Douglas on the Stump.
Tuesday, September 14, 1858.
Douglas pompously declares that he never conceals his sentiments, he is as open as the day, he wished every voter to know his position – yet he constantly dodges and seeks to evade an honest avowal of his opinions, by crying out "Nigger!" or throwing himself upon his dignity and averring that a man is a fool to ask him the question he is afraid to answer. As he dodged Lincoln's questions at Freeport, so he declined to answer questions relative to his political position, at the Junction.
At Pontiac he pursued the same course. – He solicited questions from the audience, and the following was propounded:
1st. You say in your speech at Freeport that the people of a Territory have the power to exclude slavery by non-action. Do you mean by "excluding" slavery they have, though their Territorial Legislature, the power to declare that slaves brought in voluntarily by their masters, shall, by that act, become free? If not, how can they exclude slavery; and if so, how will that tally with the Supreme Court decision?
Douglas flew into a passion and said that his interrogator only asked the question "to create confusion!" The only reply he made was that he "had answered it at Freeport," and then abused the gentleman who interrogated him. The editor of the Sentinel says:
"Seeing that Mr. McDowell, who propounded the first, was unwilling to ask any more questions, not desiring to be abused any further, we stepped upon the platform and propounded the following:
If a person holds a slave in a Territory by virtue of the Constitution of the United States, in which there are no "police regulations" enforcing his right to hold such property, and that slave goes into a Free State, can he be recovered as a Fugitive Slave, under the provisions of the fugitive slave law?
When we put this question to him, he looked at us as though he would take perfect delight in eating us up, or would derive exquisite pleasure in knocking the daylights out of us. Approaching us, with upraised hand and flashing eye, shaking his shaggy locks, and fairly trembling with rage, he answered: "Yes, sir; he can be recaptured under the Fugitive Slave Law!" He then commenced a volley of billingsgate which would make a fishmonger blush, calling us an Abolitionist; that we were in the habit of going round lecturing in church basements, making abolition harangues, after the fashion of Lovejoy and other pincushion lecturers."

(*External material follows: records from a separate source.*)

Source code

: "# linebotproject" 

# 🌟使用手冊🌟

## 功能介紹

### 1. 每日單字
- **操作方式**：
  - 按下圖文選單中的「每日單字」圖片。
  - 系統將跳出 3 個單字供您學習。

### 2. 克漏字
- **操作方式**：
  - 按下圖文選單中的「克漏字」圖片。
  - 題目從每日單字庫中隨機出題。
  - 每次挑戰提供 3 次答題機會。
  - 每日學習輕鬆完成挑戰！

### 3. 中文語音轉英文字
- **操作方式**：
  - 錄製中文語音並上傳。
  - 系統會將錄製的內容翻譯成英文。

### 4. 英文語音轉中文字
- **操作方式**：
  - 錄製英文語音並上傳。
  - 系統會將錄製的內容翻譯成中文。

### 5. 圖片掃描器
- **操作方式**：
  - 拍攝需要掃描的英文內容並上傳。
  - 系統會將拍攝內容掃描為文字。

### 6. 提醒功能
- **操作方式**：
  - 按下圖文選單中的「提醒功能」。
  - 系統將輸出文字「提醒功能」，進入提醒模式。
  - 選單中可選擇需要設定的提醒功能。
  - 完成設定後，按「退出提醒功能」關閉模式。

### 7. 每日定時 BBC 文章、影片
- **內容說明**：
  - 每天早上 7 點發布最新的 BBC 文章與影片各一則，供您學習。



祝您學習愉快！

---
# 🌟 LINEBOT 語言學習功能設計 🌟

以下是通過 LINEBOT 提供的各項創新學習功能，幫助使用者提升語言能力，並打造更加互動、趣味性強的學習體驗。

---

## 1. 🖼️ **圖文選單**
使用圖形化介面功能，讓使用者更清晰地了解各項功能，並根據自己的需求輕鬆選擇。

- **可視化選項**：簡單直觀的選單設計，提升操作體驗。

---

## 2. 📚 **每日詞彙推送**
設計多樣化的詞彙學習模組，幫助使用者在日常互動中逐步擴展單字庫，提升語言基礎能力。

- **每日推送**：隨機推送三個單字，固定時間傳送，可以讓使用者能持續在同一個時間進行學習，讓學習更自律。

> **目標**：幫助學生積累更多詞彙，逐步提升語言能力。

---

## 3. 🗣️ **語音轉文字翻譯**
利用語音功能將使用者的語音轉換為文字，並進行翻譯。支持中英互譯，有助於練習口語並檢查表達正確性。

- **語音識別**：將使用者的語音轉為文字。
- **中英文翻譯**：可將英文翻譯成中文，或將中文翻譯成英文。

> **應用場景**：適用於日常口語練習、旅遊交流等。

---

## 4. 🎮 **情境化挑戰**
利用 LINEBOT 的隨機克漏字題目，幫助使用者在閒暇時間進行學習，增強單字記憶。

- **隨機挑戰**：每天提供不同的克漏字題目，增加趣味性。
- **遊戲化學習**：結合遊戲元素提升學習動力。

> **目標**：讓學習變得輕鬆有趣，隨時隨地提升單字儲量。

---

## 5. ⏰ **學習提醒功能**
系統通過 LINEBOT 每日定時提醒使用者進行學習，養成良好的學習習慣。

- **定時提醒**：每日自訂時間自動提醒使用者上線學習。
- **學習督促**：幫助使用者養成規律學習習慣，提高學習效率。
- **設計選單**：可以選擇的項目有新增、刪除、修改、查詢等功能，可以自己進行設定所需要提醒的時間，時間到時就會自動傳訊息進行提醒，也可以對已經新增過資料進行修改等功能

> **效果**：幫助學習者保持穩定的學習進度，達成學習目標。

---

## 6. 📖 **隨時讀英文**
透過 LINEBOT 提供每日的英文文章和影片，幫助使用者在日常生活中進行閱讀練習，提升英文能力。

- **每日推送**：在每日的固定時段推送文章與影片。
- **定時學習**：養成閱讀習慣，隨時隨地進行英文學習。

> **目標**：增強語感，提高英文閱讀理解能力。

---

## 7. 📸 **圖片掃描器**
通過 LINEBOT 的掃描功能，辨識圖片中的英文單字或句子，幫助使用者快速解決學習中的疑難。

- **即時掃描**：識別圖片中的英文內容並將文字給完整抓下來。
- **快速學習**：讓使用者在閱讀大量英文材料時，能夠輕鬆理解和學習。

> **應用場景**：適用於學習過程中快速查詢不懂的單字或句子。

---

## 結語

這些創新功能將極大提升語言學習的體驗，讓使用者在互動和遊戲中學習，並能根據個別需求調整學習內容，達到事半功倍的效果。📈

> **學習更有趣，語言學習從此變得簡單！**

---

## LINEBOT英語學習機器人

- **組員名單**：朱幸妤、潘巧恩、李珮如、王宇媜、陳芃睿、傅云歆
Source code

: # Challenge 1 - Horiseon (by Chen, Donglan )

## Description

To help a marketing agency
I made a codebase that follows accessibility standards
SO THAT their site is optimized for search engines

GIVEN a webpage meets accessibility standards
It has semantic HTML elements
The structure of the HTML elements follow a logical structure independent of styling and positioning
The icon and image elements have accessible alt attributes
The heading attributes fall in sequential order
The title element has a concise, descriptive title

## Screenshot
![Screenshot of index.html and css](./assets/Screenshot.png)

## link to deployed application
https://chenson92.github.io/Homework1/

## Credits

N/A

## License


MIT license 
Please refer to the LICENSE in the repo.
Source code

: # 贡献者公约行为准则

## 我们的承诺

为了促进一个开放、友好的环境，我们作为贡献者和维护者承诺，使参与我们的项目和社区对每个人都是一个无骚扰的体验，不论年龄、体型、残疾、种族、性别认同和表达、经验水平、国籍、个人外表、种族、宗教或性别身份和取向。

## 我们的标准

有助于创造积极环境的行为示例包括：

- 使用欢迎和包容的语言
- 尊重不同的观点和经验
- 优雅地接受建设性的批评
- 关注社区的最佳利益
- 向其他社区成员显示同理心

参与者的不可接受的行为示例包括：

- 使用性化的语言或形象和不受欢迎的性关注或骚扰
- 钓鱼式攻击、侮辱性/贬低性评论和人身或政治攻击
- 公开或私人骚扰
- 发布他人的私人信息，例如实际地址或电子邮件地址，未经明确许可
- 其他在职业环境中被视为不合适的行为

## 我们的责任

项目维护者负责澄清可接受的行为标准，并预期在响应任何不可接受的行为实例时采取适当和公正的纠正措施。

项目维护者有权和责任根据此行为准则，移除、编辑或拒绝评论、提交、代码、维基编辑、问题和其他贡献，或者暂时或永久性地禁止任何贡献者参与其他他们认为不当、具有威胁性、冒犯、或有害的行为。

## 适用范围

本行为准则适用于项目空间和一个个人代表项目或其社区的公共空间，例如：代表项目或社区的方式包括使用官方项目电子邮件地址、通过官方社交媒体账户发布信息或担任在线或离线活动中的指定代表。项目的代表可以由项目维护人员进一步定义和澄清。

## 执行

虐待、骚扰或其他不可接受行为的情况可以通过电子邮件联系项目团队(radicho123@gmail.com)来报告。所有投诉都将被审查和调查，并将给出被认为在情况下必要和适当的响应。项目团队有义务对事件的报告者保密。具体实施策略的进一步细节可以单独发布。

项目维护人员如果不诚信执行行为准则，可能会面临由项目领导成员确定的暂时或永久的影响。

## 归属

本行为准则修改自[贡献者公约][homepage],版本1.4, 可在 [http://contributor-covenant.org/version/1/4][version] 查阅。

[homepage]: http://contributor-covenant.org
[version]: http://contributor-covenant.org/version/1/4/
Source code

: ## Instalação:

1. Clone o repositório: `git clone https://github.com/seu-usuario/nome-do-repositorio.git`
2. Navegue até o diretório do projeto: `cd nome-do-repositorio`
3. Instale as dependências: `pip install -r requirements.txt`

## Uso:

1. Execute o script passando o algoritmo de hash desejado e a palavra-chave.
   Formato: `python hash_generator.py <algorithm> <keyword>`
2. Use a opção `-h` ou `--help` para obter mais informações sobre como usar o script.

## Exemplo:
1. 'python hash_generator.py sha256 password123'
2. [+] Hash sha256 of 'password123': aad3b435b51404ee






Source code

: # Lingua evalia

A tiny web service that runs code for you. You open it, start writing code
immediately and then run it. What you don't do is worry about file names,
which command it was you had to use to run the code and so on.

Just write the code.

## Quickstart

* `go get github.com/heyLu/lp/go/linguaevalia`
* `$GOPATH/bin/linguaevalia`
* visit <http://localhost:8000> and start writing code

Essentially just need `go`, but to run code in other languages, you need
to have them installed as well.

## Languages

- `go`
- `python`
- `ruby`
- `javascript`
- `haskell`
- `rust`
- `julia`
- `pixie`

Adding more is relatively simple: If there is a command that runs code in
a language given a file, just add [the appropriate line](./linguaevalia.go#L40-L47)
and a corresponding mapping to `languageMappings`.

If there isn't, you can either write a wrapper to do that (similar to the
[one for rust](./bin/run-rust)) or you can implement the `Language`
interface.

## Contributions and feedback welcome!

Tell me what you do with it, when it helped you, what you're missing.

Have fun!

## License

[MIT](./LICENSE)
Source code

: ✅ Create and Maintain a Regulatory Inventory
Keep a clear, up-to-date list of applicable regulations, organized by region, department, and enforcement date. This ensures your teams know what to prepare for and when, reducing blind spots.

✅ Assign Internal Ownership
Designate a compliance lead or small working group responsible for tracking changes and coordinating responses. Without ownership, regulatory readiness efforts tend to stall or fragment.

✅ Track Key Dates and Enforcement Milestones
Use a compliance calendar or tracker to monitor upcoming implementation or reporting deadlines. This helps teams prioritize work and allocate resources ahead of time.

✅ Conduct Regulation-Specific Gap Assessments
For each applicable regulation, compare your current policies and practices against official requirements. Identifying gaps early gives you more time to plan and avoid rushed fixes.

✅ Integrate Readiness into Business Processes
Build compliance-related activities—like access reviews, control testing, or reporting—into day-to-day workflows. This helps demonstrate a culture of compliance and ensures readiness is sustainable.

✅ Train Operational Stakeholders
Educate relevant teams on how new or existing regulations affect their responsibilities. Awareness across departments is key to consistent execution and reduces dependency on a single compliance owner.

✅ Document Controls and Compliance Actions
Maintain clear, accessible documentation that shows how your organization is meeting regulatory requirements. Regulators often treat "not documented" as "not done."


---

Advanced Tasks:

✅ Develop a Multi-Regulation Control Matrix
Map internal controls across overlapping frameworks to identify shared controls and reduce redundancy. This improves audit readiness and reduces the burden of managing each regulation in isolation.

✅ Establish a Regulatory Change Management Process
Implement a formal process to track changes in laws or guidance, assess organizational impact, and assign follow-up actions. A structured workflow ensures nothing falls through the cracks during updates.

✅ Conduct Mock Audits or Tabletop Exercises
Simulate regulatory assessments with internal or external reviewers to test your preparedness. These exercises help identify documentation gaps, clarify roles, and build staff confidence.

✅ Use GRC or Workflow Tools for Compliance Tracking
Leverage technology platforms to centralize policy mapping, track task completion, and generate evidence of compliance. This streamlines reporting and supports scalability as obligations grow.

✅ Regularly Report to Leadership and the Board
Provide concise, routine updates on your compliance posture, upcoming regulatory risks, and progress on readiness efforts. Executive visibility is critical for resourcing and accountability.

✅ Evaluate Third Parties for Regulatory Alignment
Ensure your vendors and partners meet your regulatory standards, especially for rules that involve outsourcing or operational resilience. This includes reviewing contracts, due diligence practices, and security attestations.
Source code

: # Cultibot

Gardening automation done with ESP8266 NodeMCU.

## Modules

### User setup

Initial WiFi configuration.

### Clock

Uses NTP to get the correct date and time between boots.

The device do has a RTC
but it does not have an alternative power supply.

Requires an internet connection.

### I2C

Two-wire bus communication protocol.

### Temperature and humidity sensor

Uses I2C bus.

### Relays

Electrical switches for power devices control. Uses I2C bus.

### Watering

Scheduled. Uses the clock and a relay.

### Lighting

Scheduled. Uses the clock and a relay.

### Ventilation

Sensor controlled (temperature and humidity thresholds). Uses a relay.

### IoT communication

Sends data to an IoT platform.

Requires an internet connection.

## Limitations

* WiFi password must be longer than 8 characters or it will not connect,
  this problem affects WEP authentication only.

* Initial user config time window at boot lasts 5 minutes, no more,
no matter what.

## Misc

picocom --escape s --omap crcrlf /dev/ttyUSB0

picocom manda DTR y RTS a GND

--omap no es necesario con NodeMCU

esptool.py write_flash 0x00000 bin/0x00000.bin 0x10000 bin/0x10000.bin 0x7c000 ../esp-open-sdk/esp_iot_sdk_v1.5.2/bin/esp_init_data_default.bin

His tormentors would not let him up, however and popped the following:
Would not the spirit of the Dred Scott Decision annul all the acts of the Territorial Legislature in case they enacted laws "unfriendly to the holding of slaves in a Territory while a Territory."
The Sentinel says that Douglas fairly roared, and exclaimed that "no gentleman would ask such a question," and said he would answer no more interrogatories. He is a man, doubtless, of great ability as a politician; but any man would fall who endeavored to be consistent in the support of "Popular Sovereignty" and the Dred Scott dicta. The little giant is doomed; and the apprehension of this fact, we presume, causes him to use the passionate and insulting language for which he has become so noted in the present canvass.